Soft lithography is a group of non-photolithographic techniques that uses organic (soft) materials to transfer patterns to the substrate material.

Techniques Edit

Soft lithography is a field that covers a number of different techniques. Soft lithography can be broken into 3 different major categories (each of which can be further divided up); printing, replica molding and embossing. It can be noted that these definitions may vary slightly depending on the reference source.

Printing Edit

Printing can be defined as a process that involves material transfer from the mold onto the substrate. Printing can further be broken down into subfields of microcontact printing and nanotransfer printing.

Microcontact printing (µCP) is considered one of the most useful techniques for large area (>cm2) patterning of functional organic surfaces. The process is very similar to using a common stamp to transfer ink from an ink pad to a piece of paper. The mold is "inked" with the material to be transfered to the substrate and contact is made between the substrate and the protruding features of the mold. This allows for the material to be transfered from the mold to the substrate, thus patterning the substrate as desired.

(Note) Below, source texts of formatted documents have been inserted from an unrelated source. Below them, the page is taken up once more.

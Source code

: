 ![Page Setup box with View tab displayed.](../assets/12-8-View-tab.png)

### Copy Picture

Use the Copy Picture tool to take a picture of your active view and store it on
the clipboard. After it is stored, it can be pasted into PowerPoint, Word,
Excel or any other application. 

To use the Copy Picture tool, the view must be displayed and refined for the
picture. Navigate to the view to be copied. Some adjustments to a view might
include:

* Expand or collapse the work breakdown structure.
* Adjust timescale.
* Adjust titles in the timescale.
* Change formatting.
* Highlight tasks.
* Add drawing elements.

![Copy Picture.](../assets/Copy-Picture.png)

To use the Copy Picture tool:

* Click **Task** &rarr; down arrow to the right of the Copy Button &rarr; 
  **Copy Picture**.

Nanotransfer printing (nTP) is a technique that allows for printing of micro and nanoscale features onto a substrate, without using any etching steps. Nanotransfer printing is commonly used to transfer metals onto the surface on the substrate. Similarly to microcontact printing, a hard or elastomeric mold is coated with the metal, the mold is put in contact with the substrate, which is coated with an adhesion layer to promote bonding, and the metal pattern is transfered to the substrate.

Replica Molding Edit

Replica molding can be defined a process that transfers a pattern from a rigid or elastomeric mold into another material by way of a liquid solidifying when in contact with the mold. Replica molding can further be broken down into subfields microtransfer molding, micromolding in capillaries and UV-molding.

Microtransfer molding uses a elastomeric poly(dimethylsiloxance) (PDMS) mold as a master, and a liquid prepolymer is used to fill the recessed regions of the the master mold. An example of the liquid prepolymer a polyurethane, or any thermally curable epoxy. The excess polymer is removed from the master from the master and the prepolymer is then pressed against the substrate and the entire assembly is cured. After the curing process is complete, the PDMS master is removed. There will be some excess polymer that lies between the features on the substrate that needs to be removed. This polymer film is often referred to as "scum", and it is removed using reactive ion etching (RIE), so that the substrate is exposed in between the protruding features of the polymer.

Micromolding in Capillaries is similar to microtransfer molding, however in this case the elastomeric poly(dimethysiloxance) (PDMS) master has a microchannel structure. The PDMS master is first placed face down on the substrate, and liquid prepolymer is place at the open ends of the channels. The capillary forces pull the liquid into the channels. The assembly is then cured, and after the curing process is complete the PDMS master is removed, leaving protruding polymer channels on the substrate.

Ultraviolet-molding (UV-molding) commonly uses a rigid master mold, as opposed to a soft PDMS master as in microtransfer molding and micromolding in capillaries. The major difference in the UV-molding process in comparison to the previous two replica molding techniques is the curing process uses UV radiation as opposed to heat. Apart from the curing step, the UV-molding process is extremely similar to microtransfer molding. Liquid prepolymer is first used to fill the recessed regions of the master mold. The excess polymer is removed from the master from the master and a transparent substrate is placed on top of the prepolymer. The entire assembly is then cured using UV radiation through the transparent substrate. Alternatively, the UV ratdiation can be exposed to the prepolymer through a transparent master, such as quartz. The master is then removed and the excess polymer film, or scum, is removed using reactive ion etching (RIE), so that the substrate is exposed in between the protruding features of the polymer.

Embossing Edit

Embossing involves imprinting a pattern on an initially flat surface by way of pressing a mold into the surface. Embossing can further be broken down into subfields nanoimprinting (using rigid or soft molds) and solvent assisted micromolding (SAMIM)

References Edit

  • Gates B.D., Xu Q., Love J. C., Wolfe D. B., Whitesides G. M., “Unconventional Nanofabrication”, Annu. Rev. Mater. Res., Vol. 34, pp.339-72, 2004.
  • Y. Xia and G. M. Whitesides, “Soft lithography”, Annu. Rev. Mater. Sci., Vol. 37, pp. 550-575, 1998.